▶ **WORK REQUEST**
Every line of the entries that holds the word "random" is to be copied.

▶ **DATA RECORDS**
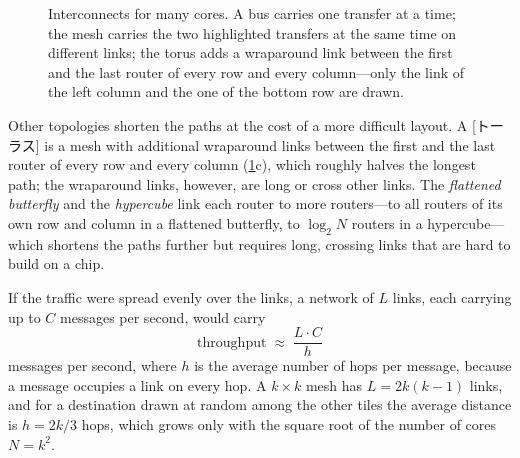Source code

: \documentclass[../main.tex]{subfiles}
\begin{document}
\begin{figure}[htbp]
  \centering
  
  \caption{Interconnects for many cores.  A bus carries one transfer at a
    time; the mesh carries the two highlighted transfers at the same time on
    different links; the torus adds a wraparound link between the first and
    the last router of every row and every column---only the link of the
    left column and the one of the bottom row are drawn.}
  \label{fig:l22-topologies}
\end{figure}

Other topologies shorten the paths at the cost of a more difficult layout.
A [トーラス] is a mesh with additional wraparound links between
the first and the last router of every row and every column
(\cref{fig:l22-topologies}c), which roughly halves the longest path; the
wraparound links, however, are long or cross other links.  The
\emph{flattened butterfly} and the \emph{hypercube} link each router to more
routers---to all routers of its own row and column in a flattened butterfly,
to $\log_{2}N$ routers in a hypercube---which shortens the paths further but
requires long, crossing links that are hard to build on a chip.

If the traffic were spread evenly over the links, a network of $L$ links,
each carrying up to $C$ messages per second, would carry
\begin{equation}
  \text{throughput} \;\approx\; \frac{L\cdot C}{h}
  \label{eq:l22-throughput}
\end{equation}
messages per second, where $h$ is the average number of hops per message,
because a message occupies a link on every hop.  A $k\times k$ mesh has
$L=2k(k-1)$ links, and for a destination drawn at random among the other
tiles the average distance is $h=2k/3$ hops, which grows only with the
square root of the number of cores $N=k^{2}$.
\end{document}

...

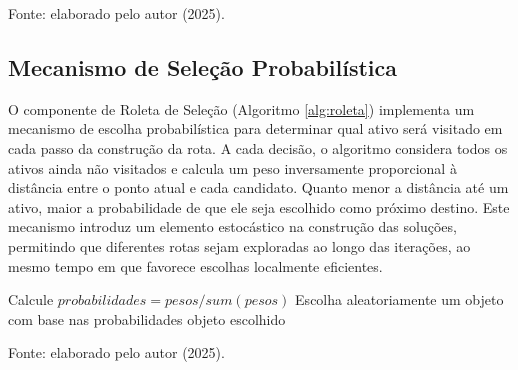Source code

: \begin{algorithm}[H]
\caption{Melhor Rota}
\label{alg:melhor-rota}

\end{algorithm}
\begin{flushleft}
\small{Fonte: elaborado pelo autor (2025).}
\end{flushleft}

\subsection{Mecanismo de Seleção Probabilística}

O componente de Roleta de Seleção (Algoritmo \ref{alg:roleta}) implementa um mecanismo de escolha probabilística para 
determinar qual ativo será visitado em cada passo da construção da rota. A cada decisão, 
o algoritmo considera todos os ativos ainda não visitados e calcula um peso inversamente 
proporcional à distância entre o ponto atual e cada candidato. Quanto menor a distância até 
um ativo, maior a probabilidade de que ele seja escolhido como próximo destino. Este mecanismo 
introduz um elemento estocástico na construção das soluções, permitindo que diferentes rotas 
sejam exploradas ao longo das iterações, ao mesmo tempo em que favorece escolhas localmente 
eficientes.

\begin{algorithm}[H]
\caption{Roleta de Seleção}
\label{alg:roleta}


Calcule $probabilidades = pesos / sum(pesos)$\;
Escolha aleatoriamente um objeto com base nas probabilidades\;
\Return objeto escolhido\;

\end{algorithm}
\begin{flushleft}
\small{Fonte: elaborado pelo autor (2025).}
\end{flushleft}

--

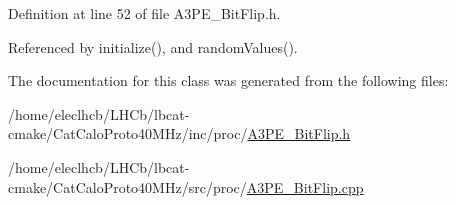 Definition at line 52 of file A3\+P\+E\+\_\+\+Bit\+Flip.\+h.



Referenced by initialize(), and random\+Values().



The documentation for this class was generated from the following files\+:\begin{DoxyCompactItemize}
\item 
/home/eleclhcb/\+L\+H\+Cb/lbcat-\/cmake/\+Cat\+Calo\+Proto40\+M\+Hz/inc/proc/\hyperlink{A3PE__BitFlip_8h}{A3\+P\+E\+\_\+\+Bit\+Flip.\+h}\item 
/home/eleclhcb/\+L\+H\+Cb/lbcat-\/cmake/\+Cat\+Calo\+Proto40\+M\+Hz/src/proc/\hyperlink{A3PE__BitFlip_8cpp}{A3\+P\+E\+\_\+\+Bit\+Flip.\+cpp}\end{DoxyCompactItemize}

▶ **TASK RESULT**
$L=2k(k-1)$ links, and for a destination drawn at random among the other
Referenced by initialize(), and random\+Values().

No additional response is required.